━━━━━ Provided data

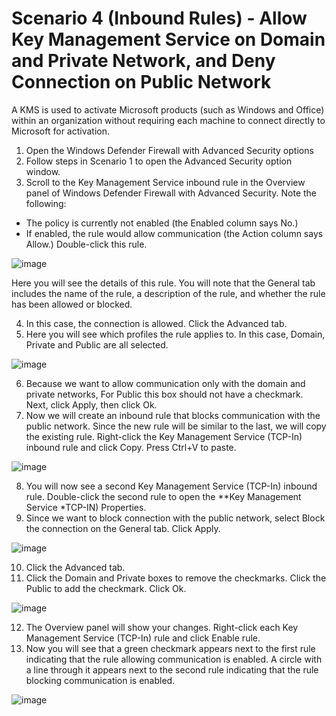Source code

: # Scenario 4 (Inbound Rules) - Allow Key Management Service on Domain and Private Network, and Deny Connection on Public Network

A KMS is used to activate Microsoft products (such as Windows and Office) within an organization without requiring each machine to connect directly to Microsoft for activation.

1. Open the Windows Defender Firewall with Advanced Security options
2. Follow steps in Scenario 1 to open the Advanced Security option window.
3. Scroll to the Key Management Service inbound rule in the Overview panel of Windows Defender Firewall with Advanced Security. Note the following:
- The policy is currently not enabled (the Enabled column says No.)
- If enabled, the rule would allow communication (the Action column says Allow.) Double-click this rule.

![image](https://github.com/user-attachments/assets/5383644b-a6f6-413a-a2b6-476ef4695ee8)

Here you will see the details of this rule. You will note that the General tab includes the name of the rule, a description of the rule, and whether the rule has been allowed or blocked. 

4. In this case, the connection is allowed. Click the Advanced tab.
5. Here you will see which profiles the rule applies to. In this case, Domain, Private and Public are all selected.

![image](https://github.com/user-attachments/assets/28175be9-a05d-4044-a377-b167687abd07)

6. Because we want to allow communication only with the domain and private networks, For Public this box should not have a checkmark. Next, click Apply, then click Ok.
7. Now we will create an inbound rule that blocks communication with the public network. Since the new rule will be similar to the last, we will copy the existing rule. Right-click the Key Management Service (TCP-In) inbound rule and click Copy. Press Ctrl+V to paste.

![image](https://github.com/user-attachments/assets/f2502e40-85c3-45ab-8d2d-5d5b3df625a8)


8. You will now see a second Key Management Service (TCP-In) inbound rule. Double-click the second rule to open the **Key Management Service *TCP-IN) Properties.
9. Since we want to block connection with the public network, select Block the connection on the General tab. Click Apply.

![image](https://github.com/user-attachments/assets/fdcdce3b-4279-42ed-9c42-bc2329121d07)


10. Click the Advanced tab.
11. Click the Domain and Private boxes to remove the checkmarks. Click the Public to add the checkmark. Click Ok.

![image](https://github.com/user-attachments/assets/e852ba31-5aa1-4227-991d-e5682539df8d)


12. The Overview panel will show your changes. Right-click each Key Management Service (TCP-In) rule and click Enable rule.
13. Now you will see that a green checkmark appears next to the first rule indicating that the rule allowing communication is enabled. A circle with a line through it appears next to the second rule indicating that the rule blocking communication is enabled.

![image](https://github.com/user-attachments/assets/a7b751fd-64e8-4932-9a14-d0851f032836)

━━━━━━━━━━
━━━━━ Provided data

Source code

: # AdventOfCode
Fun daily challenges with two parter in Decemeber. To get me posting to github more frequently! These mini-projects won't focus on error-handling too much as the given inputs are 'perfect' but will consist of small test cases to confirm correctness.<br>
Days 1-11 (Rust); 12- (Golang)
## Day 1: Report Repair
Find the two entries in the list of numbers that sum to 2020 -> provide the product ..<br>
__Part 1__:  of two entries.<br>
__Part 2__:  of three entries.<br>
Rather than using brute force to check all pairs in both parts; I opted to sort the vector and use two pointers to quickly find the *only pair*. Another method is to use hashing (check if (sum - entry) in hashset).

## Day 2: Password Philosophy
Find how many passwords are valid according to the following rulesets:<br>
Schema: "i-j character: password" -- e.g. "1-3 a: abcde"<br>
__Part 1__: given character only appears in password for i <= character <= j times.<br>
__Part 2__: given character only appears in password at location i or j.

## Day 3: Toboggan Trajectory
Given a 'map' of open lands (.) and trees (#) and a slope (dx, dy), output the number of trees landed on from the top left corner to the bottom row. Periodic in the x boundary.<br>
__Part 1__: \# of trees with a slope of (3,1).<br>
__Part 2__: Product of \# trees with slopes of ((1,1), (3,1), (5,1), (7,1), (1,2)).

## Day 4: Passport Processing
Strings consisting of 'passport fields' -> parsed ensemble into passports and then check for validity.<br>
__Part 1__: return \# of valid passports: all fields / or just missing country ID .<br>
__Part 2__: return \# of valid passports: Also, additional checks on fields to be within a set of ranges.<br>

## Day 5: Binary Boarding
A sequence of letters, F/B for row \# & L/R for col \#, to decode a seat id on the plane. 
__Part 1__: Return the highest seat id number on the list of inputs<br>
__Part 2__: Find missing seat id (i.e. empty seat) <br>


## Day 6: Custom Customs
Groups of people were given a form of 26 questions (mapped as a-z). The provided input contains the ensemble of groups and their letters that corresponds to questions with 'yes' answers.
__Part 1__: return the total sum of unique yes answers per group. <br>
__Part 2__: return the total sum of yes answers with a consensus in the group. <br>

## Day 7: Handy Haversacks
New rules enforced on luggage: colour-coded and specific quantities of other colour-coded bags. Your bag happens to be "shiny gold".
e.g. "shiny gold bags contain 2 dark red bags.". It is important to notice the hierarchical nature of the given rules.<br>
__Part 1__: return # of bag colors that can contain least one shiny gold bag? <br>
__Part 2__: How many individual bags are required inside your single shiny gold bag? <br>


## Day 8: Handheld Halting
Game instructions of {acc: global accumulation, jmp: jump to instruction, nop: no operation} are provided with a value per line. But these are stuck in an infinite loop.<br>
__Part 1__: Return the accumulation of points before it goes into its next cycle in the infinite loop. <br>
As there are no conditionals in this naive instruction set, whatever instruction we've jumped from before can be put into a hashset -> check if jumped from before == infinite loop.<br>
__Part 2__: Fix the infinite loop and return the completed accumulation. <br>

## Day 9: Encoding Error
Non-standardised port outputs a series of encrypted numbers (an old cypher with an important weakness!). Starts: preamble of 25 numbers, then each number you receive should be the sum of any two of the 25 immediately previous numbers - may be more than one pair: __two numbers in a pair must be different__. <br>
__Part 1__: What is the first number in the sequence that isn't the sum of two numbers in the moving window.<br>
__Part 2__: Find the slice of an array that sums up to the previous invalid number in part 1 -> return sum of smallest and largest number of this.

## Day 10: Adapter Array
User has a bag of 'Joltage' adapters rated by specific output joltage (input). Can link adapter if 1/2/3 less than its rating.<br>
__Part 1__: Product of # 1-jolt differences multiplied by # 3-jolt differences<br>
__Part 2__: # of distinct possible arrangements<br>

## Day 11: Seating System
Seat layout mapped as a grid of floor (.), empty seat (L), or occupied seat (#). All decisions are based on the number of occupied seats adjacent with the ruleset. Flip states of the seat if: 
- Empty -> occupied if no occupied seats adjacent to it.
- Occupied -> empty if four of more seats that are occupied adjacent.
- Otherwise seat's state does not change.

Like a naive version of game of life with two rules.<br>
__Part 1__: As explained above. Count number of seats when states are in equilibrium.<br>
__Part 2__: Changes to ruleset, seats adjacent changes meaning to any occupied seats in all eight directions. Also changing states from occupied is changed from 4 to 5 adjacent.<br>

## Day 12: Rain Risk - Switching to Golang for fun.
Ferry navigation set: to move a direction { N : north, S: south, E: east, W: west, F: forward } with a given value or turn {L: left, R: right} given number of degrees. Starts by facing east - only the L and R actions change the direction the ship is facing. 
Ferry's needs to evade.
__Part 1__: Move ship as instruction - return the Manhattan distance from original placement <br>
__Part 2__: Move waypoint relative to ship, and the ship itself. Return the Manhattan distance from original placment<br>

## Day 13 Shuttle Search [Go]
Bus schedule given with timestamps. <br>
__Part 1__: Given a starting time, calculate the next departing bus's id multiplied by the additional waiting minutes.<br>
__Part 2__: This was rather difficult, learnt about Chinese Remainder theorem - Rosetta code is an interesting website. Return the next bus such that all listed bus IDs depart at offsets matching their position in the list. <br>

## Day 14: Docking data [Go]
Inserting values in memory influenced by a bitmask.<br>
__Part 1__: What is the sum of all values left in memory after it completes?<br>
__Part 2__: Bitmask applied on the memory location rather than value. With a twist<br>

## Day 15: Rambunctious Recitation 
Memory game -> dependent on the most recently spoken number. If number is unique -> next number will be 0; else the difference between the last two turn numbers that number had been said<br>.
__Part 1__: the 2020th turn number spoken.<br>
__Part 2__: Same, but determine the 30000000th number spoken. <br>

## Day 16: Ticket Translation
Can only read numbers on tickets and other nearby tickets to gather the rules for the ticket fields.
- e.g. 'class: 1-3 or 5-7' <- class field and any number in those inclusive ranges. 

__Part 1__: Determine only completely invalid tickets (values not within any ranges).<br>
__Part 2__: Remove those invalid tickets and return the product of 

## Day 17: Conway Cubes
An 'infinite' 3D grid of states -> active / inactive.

━━━━━━━━━━
━━━━━ Provided data

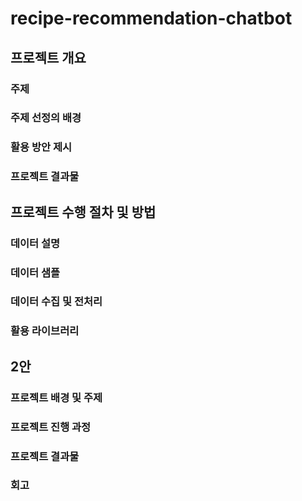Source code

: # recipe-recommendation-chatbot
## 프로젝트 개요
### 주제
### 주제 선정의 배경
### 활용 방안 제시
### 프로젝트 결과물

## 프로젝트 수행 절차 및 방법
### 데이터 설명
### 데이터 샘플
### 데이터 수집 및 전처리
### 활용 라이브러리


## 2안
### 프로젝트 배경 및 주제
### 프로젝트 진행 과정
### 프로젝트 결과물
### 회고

━━━━━━━━━━

Exercise details: Transcribe the records above exactly, beginning at the line that contains "As there are" and ending with the line that contains "## Day 9: Encoding Error", both included, and nothing else.

Reply:
As there are no conditionals in this naive instruction set, whatever instruction we've jumped from before can be put into a hashset -> check if jumped from before == infinite loop.<br>
__Part 2__: Fix the infinite loop and return the completed accumulation. <br>

## Day 9: Encoding Error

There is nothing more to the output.